* [EXERCISE DATA]:
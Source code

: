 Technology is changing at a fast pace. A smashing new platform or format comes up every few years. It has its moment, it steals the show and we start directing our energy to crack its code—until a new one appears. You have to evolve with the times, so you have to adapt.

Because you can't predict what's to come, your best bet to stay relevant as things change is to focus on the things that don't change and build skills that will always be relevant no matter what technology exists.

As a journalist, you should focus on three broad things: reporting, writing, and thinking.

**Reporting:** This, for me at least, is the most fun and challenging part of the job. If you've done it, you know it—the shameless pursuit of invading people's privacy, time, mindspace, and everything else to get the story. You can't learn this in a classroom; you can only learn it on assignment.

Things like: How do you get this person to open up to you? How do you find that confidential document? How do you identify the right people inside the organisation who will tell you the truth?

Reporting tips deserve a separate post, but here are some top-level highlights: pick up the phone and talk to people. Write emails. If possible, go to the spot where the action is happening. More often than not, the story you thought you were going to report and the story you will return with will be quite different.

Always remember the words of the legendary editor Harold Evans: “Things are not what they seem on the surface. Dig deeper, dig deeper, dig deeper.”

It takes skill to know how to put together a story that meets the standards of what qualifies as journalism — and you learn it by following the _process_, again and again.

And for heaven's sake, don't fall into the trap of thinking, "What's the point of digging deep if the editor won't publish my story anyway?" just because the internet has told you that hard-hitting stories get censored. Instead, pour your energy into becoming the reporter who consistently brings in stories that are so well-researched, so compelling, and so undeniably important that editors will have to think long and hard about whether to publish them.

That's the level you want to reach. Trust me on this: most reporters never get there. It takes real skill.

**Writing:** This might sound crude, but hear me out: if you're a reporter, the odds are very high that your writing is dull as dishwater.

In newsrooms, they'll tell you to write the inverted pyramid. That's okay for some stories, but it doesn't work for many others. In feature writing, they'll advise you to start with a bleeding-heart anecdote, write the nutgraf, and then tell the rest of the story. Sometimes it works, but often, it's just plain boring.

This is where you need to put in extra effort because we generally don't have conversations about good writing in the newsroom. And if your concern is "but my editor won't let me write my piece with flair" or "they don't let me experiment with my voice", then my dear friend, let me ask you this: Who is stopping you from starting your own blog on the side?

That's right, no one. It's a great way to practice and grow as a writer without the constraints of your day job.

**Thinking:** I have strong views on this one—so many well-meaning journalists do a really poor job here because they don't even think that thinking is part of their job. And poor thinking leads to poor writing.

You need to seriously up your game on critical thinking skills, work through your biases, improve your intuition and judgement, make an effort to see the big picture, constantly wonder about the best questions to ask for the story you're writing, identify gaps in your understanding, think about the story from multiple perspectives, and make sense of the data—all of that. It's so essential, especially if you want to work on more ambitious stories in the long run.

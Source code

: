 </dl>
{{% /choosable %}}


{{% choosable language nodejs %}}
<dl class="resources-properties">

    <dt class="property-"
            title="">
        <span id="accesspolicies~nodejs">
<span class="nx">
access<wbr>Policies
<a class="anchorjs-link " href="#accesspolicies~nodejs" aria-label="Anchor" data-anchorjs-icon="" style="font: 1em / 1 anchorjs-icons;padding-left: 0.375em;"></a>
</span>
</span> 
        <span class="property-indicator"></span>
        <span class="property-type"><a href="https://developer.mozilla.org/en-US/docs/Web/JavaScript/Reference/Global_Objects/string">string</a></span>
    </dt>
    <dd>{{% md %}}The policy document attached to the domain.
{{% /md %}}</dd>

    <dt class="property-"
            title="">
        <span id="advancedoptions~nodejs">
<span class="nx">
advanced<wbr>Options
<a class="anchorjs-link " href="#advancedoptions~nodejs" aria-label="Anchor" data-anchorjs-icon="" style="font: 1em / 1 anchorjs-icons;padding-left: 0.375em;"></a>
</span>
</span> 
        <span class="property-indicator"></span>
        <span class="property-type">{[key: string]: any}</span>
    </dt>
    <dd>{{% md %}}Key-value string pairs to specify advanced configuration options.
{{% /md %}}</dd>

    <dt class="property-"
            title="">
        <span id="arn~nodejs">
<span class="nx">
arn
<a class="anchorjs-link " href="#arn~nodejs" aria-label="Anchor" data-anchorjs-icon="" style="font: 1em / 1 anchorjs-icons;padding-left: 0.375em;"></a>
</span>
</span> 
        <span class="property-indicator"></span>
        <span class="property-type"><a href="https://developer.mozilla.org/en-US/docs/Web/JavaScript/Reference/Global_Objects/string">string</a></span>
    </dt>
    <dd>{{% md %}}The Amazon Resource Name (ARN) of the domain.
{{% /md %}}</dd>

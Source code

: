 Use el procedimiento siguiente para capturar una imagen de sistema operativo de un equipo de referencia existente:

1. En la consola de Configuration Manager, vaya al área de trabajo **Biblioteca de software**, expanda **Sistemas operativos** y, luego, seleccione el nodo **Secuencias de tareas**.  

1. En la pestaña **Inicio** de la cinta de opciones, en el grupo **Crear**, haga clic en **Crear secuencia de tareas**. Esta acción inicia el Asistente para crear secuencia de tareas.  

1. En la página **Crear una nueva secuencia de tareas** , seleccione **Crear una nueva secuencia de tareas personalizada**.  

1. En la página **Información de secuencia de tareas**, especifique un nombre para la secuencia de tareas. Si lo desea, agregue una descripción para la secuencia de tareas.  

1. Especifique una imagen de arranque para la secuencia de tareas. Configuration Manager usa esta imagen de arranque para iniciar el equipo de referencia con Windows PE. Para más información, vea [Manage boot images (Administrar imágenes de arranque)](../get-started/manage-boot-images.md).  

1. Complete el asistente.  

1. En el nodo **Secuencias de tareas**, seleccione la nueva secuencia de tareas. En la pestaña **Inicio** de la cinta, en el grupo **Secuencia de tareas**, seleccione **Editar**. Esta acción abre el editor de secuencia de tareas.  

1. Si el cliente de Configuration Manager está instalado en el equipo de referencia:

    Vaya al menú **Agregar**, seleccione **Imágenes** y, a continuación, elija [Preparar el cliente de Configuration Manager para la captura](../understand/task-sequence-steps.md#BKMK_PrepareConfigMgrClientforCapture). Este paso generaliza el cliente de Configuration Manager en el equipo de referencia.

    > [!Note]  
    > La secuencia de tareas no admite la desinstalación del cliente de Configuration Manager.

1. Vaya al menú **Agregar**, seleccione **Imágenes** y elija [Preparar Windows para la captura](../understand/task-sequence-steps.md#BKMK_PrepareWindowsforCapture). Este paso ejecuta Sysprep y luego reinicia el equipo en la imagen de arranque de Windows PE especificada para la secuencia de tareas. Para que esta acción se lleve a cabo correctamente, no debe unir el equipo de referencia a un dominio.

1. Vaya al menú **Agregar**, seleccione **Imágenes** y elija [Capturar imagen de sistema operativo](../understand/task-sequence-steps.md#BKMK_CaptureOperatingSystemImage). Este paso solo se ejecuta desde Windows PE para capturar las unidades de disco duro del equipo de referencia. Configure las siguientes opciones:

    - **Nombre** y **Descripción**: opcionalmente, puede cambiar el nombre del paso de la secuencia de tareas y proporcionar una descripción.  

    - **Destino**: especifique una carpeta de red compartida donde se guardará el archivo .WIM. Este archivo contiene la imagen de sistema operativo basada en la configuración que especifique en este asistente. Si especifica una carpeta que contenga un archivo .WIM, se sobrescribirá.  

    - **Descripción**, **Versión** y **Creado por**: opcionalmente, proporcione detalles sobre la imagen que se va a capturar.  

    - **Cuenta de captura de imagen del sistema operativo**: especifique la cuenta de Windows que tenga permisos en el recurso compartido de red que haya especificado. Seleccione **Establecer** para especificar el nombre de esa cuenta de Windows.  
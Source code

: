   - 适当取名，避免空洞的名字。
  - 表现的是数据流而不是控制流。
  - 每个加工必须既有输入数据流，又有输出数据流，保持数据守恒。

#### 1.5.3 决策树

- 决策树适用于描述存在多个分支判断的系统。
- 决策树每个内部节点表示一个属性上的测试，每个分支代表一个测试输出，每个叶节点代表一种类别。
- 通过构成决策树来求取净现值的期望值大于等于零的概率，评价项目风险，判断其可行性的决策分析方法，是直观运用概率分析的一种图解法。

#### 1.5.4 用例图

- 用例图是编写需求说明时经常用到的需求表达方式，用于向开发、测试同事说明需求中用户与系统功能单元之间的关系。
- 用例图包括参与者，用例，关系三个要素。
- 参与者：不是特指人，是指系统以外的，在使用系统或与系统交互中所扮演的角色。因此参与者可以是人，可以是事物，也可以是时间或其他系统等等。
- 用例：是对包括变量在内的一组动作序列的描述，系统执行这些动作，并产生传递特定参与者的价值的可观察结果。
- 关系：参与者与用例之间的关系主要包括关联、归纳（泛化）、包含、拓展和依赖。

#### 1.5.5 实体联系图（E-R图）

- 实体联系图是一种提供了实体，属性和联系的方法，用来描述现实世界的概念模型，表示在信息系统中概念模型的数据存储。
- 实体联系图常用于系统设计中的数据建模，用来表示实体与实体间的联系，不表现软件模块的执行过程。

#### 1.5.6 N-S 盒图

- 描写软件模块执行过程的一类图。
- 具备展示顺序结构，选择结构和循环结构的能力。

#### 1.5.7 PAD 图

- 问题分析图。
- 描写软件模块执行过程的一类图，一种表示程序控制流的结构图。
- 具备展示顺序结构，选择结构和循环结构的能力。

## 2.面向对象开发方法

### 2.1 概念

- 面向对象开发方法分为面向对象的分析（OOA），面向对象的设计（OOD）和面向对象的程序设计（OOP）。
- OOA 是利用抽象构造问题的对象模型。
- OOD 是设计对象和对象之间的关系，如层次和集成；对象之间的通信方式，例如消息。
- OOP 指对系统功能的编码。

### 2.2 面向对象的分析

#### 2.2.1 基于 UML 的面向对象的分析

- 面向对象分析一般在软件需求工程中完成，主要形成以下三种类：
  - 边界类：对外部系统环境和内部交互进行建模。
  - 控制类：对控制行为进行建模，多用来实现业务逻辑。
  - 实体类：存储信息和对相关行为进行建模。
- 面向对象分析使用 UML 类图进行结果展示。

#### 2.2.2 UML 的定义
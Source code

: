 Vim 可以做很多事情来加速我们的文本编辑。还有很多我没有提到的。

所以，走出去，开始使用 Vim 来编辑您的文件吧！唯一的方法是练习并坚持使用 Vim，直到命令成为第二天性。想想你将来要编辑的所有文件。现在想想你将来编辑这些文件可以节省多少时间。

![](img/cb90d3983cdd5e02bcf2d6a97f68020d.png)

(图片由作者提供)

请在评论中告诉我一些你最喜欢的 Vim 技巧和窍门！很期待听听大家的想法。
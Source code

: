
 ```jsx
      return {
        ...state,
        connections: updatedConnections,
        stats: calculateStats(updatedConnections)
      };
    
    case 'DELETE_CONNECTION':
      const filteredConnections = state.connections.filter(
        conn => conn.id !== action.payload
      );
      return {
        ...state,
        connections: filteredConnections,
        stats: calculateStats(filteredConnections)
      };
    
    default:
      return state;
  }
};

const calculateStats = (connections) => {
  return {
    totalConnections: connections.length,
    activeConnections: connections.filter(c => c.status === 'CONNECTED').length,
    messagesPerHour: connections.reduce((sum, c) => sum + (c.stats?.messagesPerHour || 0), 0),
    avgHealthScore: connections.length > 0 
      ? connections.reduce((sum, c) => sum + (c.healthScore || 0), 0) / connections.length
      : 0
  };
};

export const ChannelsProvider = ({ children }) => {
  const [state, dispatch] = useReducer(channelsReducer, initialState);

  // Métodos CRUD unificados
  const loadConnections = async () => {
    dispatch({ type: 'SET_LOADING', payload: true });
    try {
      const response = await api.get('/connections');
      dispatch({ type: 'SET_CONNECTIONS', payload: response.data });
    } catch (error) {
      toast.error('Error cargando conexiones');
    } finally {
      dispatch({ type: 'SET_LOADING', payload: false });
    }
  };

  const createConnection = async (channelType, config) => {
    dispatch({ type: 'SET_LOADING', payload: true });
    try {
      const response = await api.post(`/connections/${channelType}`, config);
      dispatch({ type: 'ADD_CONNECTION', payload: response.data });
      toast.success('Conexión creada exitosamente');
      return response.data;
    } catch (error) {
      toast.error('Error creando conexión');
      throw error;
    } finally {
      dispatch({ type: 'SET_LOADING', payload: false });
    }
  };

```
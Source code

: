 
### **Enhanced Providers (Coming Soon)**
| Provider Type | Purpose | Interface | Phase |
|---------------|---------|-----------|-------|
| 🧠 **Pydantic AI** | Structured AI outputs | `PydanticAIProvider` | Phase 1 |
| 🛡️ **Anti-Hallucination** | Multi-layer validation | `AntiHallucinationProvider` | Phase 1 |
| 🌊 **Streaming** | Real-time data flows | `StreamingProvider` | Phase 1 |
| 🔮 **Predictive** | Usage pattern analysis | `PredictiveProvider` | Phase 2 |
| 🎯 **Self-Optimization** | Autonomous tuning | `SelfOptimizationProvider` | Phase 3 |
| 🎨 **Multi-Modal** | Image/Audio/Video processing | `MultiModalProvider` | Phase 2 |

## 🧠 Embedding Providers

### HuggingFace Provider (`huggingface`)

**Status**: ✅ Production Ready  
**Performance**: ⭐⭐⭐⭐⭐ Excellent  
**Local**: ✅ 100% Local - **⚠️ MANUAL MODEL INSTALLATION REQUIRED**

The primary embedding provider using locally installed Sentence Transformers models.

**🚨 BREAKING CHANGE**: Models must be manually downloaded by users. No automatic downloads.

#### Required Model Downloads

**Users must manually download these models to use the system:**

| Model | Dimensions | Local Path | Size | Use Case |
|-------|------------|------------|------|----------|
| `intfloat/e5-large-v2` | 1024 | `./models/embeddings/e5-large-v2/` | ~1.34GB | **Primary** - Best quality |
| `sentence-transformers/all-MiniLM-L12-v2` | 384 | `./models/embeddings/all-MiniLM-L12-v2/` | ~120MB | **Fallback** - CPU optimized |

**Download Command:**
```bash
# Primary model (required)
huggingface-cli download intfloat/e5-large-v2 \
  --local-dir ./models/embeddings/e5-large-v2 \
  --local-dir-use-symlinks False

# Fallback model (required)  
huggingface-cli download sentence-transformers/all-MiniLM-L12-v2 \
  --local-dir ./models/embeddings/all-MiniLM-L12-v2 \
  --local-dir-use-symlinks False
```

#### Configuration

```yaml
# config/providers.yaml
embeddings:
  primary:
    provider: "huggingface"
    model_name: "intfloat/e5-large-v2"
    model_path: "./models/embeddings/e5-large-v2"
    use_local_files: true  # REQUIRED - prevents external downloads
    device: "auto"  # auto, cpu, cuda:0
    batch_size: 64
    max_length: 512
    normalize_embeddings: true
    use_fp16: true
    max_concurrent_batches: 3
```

* [EXERCISE]:
Copy all lines from the entries that contain the word "domain".

* [ANSWER FOR THE TASK]:
    <dd>{{% md %}}The policy document attached to the domain.
    <dd>{{% md %}}The Amazon Resource Name (ARN) of the domain.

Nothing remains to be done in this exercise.